A bit late in the week for a new post, but I’ve had a hell of a week and my writing is off-pace so screw it, I’m only writing 2000 words today and am going to finish up with a blog post instead.
I’m wrapping up a blog tour today (check out my post on The Dark Phantom Review!) and I’ve done a few interviews (most of which, for some reason, didn’t surface on the internet – go figure). Anytime I do an interview, one question usually crops up:
Where do you get your ideas?
It has it’s variants, too: “What inspires you?” or “where do you look for inspiration?” and stuff like that. It’s a perfectly reasonable question, too – lots of people would like to know where an author gets his or her ideas. Seems pertinent, interesting, and so on.
Except it’s totally unanswerable. I mean, sure, there are rare occasions where I can trace an idea back to a particular moment in time, but the vast, vast majority of my “inspiration” is ineffable. It is the particulate matter filtered from the substrate of my life and experiences. Asking somebody (anybody!) where they get their ideas is kinda like asking “why do you like grapes?” Jesus – hell if I know! Why do you like grapes? Did you take a grape aptitude test? Is enthusiasm for grapes a genetic trait shared with your extended family? Did you, on March 17th 1985, eat a grape and then, from that moment on, grapes and you were best buddies? Or was it just, you know, that article in The New Yorker you read last year that talked about how good grapes taste?
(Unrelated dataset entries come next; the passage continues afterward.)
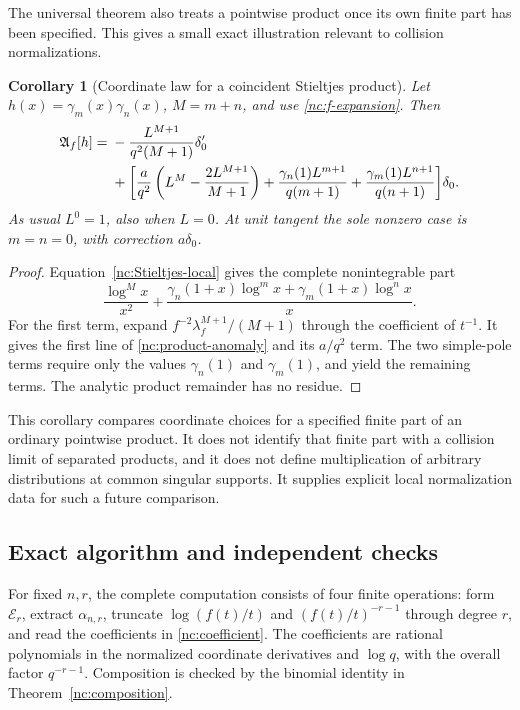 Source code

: \documentclass[11pt,a4paper]{article}
\numberwithin{equation}{section}
\newtheorem{corollary}[theorem]{Corollary}
\theoremstyle{definition}
\theoremstyle{remark}
\begin{document}
The universal theorem also treats a pointwise product once its own
finite part has been specified. This gives a small exact illustration
relevant to collision normalizations.

\begin{corollary}[Coordinate law for a coincident Stieltjes product]
\label{nc:coincident}
Let $h(x)=\gamma_m(x)\gamma_n(x)$, $M=m+n$, and use
\eqref{nc:f-expansion}. Then
\begin{align}\label{nc:product-anomaly}
 \mathfrak A_f[h]={}&-\frac{L^{M+1}}{q^2(M+1)}\delta_0'\notag\\
 &+\biggl[
  \frac{a}{q^2}\left(L^M-\frac{2L^{M+1}}{M+1}\right)
  +\frac{\gamma_n(1)L^{m+1}}{q(m+1)}
  +\frac{\gamma_m(1)L^{n+1}}{q(n+1)}
                  \biggr]\delta_0.
\end{align}
As usual $L^0=1$, also when $L=0$. At unit tangent the sole nonzero
case is $m=n=0$, with correction $a\delta_0$.
\end{corollary}
\begin{proof}
Equation~\eqref{nc:Stieltjes-local} gives the complete nonintegrable
part
\[
 \frac{\log^{M}x}{x^2}
 +\frac{\gamma_n(1+x)\log^m x+
         \gamma_m(1+x)\log^n x}{x}.
\]
For the first term, expand $f^{-2}\lambda_f^{M+1}/(M+1)$ through
the coefficient of $t^{-1}$. It gives the first line of
\eqref{nc:product-anomaly} and its $a/q^2$ term. The two simple-pole
terms require only the values $\gamma_n(1)$ and $\gamma_m(1)$,
and yield the remaining terms. The analytic product remainder has no
residue.
\end{proof}

This corollary compares coordinate choices for a specified finite part
of an ordinary pointwise product. It does not identify that finite
part with a collision limit of separated products, and it does not
define multiplication of arbitrary distributions at common singular
supports. It supplies explicit local normalization data for such a
future comparison.

\subsection{Exact algorithm and independent checks}

For fixed $n,r$, the complete computation consists of four finite
operations: form $\mathcal E_r$, extract $\alpha_{n,r}$, truncate
$\log(f(t)/t)$ and $(f(t)/t)^{-r-1}$ through degree $r$, and read the
coefficients in \eqref{nc:coefficient}. The coefficients are rational
polynomials in the normalized coordinate derivatives and $\log q$,
with the overall factor $q^{-r-1}$. Composition is checked by the
binomial identity in Theorem~\ref{nc:composition}.
\end{document}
Now, I usually try not to answer that question that way because it’s a bit rude and the interviewer is nice enough to do me this favor of interviewing me and I don’t want to be a jerk. But the answers I furnish (I read history; I’ve worked a lot of odd jobs; I loved book X which inspired me to riff off the concept of Y) are half-truths and abstractions. Inspiration is not a mechanical process or a simply understood one. Our ideas are synthesized from the full range of our experiences and combine in odd and unpredictable ways and I can’t tell you how it works because it isn’t a thing that I can explain. It’s a frustrating question, therefore, no matter how reasonable it is.
Seeing as my standard reaction to frustration is sarcasm, and seeing how I’m feeling frustated today, here is the definitive list of things I wish I could say as an answer to “where do you get your ideas,” but never will because they are mean and I’m not Tyvian Reldamar:
Where Do You Get Your Ideas?
- From a box buried in my yard. There are lots of ideas in there scribbled on paper. I don’t know how it got there.
- God. Duh.
- All of my ideas come exclusively from the crawl at the bottom of MSNBC.
- I play Bananagrams long enough that, by random chance, whole plots are formed in the random scatter of letters.
- Your mom.
- I steal my ideas at gunpoint from local “creatives.” Then I make them sign a non-compete.
- I have no ideas. Ideas are an illusion. We are all an illusion. Nothing really matters.
- MASSIVE AMOUNTS OF PEYOTE!
- At night, I throw off my human husk and feed off the dreams of neighborhood children with my single, jawless mouth.
- All ideas come from the American Idea Book, Tenth Edition, available at exclusive bookstores nationwide. There are no ideas anywhere else. This is the secret that all the writers have been keeping from y… (silenced gunshot) (dull thump) (silence)
- I trapped a leprechaun once and made a wish.
- If you stare at Twitter long enough, ideas are formed in your brain like tumors. Then you have to remove them through your nose with a long, pointed hook before they become malignant and turn into pop songs or commercial jingles. This is, incidentally, why pop songs and jingles get stuck in your head – you had an idea, but didn’t remove it in time to save it.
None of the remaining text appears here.